- [How to complete this task]
Scan the records below, and wherever a line has the word "else", pull it out.

Collected data:
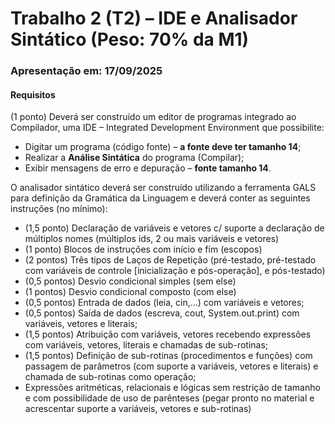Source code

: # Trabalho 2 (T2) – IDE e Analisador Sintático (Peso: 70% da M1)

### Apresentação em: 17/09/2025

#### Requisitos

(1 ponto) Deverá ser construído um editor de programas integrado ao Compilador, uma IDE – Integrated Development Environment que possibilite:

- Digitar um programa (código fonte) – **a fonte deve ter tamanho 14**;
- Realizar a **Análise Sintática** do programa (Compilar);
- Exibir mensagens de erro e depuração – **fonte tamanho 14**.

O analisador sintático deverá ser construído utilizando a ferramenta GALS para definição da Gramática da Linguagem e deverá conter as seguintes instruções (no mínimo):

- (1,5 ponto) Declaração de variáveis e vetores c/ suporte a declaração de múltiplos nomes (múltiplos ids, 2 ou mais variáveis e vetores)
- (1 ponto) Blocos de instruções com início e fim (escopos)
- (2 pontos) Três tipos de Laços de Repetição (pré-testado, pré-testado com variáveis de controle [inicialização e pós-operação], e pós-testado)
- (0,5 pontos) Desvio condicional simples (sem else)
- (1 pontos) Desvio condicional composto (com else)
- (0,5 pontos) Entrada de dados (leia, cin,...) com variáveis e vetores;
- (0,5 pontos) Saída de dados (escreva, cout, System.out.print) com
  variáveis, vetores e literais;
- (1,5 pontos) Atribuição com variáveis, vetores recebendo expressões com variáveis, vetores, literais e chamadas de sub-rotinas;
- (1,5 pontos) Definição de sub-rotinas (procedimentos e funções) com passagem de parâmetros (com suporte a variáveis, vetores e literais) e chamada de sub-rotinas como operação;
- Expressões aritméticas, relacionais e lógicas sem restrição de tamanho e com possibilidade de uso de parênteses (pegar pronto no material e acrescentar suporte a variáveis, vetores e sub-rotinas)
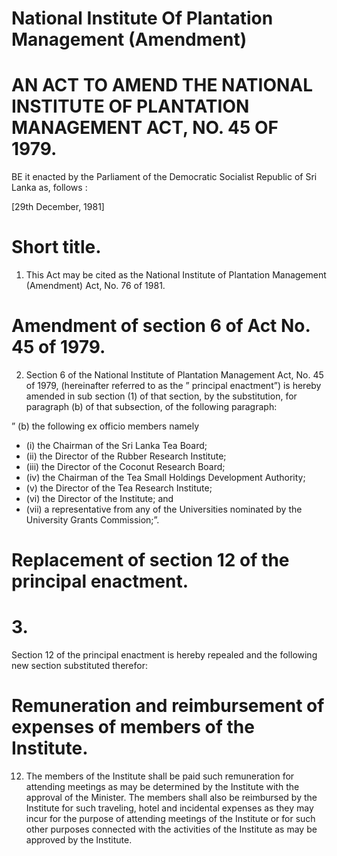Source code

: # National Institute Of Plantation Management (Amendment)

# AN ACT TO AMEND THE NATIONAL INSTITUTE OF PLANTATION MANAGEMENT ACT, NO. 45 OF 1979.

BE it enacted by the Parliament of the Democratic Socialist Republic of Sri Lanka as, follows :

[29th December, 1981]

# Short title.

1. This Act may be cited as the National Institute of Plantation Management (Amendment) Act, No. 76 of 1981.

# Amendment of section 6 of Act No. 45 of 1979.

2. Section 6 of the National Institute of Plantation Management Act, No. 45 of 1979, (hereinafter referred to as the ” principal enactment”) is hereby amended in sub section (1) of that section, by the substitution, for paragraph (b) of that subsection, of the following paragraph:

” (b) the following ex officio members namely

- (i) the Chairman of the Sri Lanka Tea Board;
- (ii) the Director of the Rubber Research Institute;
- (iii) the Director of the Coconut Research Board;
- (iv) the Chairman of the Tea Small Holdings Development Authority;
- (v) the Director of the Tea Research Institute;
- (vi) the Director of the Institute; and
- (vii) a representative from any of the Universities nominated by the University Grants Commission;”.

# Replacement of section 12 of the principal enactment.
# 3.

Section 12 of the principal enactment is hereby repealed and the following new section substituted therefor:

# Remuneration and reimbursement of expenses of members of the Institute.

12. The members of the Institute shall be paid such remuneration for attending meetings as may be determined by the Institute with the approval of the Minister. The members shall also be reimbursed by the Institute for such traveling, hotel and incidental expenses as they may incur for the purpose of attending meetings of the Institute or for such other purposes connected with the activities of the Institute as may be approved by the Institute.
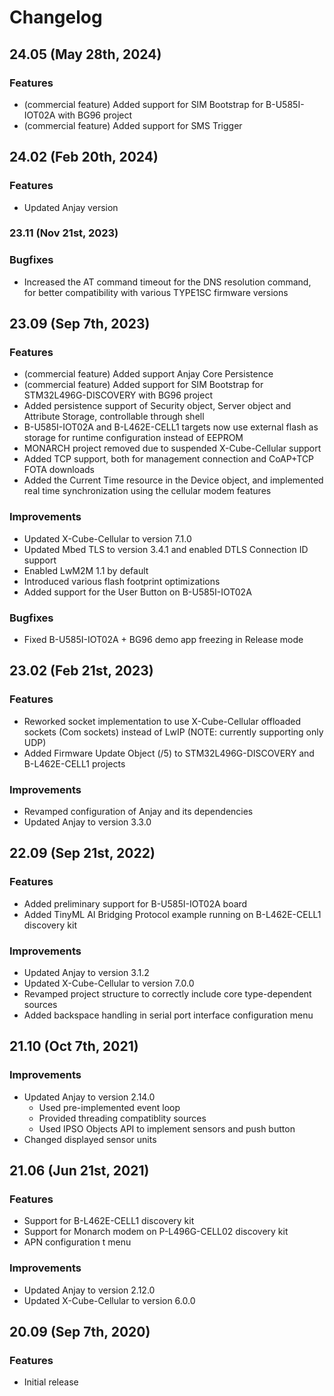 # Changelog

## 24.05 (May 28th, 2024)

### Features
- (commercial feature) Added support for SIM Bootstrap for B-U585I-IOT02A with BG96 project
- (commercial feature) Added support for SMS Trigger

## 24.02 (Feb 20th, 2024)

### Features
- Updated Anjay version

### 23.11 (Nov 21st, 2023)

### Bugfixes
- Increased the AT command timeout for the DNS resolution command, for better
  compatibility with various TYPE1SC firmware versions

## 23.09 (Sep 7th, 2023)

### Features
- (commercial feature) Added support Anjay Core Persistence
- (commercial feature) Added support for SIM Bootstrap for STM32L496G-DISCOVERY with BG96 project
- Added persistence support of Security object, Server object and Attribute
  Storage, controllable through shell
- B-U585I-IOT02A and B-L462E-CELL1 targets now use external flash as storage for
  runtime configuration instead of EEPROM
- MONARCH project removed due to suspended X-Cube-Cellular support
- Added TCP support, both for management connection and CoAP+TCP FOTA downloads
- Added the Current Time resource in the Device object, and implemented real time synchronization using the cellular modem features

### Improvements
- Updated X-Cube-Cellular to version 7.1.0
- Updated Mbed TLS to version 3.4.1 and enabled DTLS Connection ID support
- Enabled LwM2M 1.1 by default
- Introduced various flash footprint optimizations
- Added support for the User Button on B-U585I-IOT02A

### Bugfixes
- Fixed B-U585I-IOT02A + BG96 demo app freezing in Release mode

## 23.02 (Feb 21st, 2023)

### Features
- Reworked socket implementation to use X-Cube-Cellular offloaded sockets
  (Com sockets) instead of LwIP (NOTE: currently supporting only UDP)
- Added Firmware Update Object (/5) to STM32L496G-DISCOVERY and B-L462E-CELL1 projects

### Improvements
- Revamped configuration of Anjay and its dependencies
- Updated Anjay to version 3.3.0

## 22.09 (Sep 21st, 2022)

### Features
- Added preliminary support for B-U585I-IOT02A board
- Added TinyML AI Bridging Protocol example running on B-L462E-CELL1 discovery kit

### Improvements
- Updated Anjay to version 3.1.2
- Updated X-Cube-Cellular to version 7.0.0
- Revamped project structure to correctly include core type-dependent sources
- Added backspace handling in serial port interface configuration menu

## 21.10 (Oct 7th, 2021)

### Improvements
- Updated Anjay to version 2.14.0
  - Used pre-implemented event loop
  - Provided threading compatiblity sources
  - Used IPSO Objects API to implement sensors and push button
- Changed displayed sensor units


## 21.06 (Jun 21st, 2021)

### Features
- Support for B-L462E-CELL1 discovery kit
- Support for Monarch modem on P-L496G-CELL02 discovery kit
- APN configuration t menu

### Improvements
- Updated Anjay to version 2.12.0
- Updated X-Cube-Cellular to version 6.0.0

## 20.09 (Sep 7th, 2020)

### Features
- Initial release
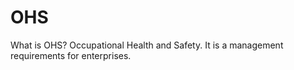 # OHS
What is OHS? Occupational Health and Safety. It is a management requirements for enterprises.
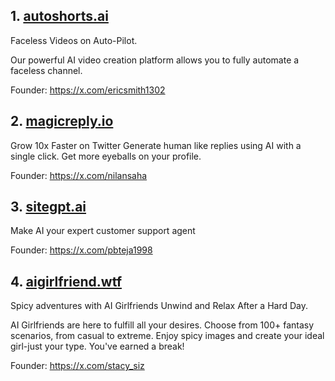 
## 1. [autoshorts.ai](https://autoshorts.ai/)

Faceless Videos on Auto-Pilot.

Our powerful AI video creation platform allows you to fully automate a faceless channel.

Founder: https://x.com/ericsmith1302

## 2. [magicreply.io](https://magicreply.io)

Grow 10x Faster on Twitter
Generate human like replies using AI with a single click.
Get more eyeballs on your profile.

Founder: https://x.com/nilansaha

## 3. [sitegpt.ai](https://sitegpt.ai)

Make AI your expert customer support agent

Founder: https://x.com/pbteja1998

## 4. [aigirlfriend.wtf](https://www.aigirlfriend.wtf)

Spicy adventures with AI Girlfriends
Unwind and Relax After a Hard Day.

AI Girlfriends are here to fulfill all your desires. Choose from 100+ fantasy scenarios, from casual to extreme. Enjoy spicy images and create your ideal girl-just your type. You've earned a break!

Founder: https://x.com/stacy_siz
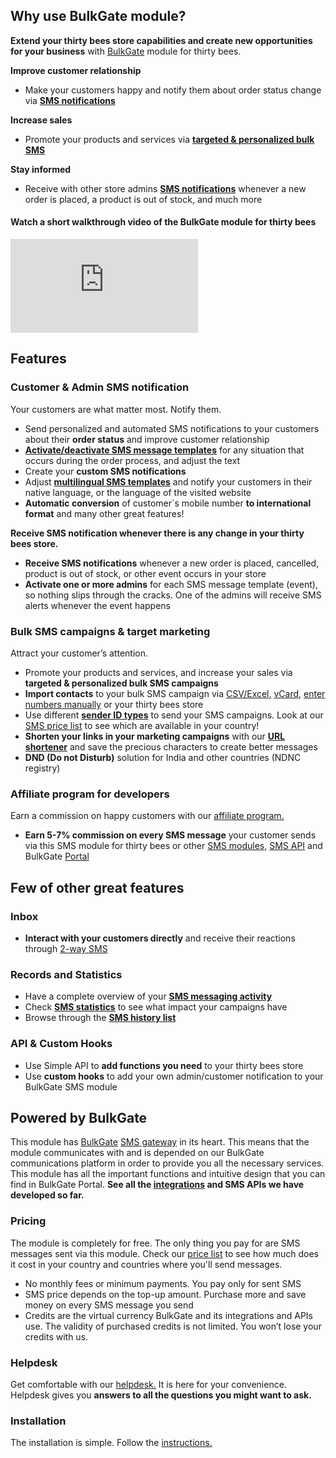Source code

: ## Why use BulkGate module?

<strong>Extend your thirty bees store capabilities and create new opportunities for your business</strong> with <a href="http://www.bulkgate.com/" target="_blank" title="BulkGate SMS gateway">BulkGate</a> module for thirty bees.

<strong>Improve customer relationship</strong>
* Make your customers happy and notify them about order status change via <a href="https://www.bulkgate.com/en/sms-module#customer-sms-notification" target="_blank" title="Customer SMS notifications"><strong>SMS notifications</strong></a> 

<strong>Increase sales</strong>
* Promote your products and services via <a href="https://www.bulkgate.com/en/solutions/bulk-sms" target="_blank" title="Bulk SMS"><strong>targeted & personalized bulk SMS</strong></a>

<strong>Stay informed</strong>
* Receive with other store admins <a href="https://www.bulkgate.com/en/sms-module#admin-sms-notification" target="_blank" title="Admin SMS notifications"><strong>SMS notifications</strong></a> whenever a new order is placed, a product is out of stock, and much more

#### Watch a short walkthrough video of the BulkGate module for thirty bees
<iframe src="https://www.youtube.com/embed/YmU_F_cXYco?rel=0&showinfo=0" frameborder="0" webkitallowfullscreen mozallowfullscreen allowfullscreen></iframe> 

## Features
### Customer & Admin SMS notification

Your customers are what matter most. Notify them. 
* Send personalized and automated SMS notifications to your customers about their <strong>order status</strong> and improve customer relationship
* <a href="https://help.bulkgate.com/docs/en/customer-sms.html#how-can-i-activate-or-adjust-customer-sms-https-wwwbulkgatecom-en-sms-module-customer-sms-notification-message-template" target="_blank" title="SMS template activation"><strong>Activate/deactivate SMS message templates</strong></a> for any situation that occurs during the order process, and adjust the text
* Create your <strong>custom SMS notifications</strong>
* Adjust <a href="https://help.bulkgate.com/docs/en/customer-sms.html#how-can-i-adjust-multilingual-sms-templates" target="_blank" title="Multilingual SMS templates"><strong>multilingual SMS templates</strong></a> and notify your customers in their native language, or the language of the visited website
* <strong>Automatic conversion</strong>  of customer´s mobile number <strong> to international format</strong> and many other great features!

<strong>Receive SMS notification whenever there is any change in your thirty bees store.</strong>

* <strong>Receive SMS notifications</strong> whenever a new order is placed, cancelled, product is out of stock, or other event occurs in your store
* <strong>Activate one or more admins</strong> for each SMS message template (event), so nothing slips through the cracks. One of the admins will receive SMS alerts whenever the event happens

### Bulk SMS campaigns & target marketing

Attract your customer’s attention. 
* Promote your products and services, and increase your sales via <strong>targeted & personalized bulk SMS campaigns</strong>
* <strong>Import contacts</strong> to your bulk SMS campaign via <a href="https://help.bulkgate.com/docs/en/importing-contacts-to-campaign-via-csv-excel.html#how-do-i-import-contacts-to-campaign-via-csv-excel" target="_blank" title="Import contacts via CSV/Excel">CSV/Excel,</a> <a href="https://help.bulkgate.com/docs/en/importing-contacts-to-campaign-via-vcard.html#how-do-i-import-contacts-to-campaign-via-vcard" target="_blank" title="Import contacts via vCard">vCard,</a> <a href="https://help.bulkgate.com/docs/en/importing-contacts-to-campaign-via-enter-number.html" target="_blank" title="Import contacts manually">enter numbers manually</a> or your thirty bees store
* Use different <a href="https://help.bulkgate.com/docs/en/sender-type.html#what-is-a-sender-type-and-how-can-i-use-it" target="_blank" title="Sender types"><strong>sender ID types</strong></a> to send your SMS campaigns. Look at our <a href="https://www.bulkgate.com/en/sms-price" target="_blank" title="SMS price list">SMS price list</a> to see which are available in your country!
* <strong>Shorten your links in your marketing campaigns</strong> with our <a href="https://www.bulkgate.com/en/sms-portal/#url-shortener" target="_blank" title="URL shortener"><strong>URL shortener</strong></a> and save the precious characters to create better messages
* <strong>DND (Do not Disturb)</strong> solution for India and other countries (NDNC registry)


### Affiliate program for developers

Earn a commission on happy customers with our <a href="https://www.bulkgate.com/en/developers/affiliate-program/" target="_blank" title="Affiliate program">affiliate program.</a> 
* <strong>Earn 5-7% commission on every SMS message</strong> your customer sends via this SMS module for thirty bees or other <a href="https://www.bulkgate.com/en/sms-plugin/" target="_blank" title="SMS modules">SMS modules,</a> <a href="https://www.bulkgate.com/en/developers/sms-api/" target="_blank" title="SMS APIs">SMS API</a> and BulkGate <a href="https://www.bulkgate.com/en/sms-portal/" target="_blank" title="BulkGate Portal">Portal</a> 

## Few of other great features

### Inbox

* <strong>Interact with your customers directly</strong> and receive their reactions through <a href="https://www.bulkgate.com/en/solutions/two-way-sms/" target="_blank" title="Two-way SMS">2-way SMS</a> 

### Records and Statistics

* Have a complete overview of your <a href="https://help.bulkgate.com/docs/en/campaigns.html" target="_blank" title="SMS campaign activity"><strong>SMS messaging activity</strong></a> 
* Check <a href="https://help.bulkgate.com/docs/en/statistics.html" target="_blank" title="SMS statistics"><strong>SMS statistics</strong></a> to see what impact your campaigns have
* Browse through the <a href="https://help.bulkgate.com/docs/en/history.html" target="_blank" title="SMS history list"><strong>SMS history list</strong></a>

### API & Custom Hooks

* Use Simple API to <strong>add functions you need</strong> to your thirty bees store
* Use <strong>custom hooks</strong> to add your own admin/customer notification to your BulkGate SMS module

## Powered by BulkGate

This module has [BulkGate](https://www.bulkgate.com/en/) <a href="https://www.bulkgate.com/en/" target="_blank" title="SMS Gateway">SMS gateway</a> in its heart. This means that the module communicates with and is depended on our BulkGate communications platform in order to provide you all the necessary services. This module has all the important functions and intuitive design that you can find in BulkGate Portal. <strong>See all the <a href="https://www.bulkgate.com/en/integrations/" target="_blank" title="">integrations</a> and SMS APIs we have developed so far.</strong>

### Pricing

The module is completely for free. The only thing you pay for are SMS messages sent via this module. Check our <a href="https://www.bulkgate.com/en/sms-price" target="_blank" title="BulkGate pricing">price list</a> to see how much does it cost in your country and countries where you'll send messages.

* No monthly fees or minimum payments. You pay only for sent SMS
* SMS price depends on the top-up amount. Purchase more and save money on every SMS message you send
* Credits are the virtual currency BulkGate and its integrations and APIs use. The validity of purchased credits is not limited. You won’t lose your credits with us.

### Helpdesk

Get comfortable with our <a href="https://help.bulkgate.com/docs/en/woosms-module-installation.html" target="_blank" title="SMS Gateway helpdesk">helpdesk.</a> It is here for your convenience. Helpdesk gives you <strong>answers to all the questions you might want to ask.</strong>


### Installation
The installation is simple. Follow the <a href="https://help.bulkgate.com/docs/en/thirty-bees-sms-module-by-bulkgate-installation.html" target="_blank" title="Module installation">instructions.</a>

- [Output of the task]
- (0,5 pontos) Desvio condicional simples (sem else)
- (1 pontos) Desvio condicional composto (com else)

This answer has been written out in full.